Another reason that I’m hard on popular science books has to do with the amount of learned. Growing up, the best popular science books all had one common trait. You would be reading the book and thinking about the topic and you would think, “well, it seems to me that what they’ve talked about here implies X.” And then a few pages latter you would read that indeed scientists discovered that such and such does imply X! Great popular science to me has a lot to do with great foreshadowing. The problem I have now is that I know most of the story. I’ve caught up to modern times. So the foreshadowing doesn’t work for me.
On the other hand, popular science articles do have a very interesting effect when I read them today. They remind me of the big picture, and often they let my mind wander. While I was reading “Spots,” for instance, the following occurred to me. One of the reasons we love relativity, both special and general is that it arises from such simple postulates into a beautiful and complex theory. One sometimes hears that this is missing in quantum theory: where do all these postulates about Hilbert space and Born’s rule and such come from? Are there some nice basic posulates from which we can reason, much like Einstein did for special relativity, as to why quantum theory should be the way it is? But while I was reading “Spots” it occurred to me that may this was an illusion. Suppose that instead of discovering special and general relativity before quantum theory (O.K. there is some overlap, but the truely disturbing parts of quantum theory emerged after both relativity theories.) If you are a quantum person living in a quantum world, does all this talk about mirrors and clocks seems rather troubling. Mirrors are big classical thingees. What do quantum mirrors look like, and is it natural to talk the thought experiments that Einstein used? But in a larger sense, I also began to wonder if the principles of relativity are really so natural. Are they natural to someone who experiences the amplitudes of quantum theory in their everyday experience? Why is it that we spend time trying to think about how quantum theory might emerge (this is, after all, what interpretations are really after, isn’t it?), but don’t spend time thinking about a deeper theory from which, say, special relativity might emerge. This, I guess is one reason I’m interested in loop quantum gravity: there, one of the challenges is to really see how our four dimensional world emerges from the, for a better word for it, quantum foam. So why does special relativity look the way it does, quantum boy? And it’s silly questions like these which keep me reading popular science, and will continue to keep me reading popular science, long after I’ve grown accustomed to the history.
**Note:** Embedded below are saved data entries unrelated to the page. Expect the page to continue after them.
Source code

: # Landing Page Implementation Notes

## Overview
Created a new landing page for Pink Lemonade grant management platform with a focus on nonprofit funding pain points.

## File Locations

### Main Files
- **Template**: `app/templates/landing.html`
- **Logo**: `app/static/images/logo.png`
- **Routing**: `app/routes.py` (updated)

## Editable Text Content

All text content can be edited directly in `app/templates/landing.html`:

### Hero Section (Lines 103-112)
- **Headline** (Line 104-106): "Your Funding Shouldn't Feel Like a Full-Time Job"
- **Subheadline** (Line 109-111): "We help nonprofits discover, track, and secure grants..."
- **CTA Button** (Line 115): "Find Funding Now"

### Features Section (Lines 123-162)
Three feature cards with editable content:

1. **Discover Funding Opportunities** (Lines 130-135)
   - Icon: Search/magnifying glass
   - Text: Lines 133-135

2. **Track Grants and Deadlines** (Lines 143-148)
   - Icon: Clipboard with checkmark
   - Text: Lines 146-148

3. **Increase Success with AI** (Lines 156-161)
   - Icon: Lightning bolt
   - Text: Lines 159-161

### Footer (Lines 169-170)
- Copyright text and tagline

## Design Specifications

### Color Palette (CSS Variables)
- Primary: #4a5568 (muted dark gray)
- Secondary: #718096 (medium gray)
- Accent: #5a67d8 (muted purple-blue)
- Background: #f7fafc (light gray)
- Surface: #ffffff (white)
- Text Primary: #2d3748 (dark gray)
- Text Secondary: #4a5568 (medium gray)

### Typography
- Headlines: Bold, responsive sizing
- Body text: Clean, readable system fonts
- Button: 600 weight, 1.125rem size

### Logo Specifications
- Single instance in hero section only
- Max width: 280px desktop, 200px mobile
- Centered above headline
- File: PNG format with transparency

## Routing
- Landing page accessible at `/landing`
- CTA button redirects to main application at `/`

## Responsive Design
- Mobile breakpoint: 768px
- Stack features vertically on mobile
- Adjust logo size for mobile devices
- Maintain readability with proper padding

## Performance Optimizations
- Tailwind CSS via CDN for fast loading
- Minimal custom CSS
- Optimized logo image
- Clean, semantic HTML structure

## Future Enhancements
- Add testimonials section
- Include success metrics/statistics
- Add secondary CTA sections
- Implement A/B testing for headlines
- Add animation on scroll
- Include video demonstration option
3 Replies to “Popular Science Hits the Spot”

  1. I have a hard time finding popular science books I like. It’s easier if the book is not in my field, but then I wouldn’t be able to tell if a topic is being covered incorrectly and I’m just being duped.
    One biology book I reviewed was written by a layperson lauded for her ability to describe complex biological concepts poetically. She got the poetry right, but not the biology. One of her most egregious mistakes was the oft-committed mistake of referring to a gene as if it is uniquely responsible for a particular behavior, rather than as encoding a molecule involved in a cellular process.

  2. Suresh: Yeah I read “The Road to Reality” a while ago…it came out earlier in the UK and I got a version from there. I really liked it too. But I like Roger Penrose. It’s a strange book, though, in terms of what audience it is designed for.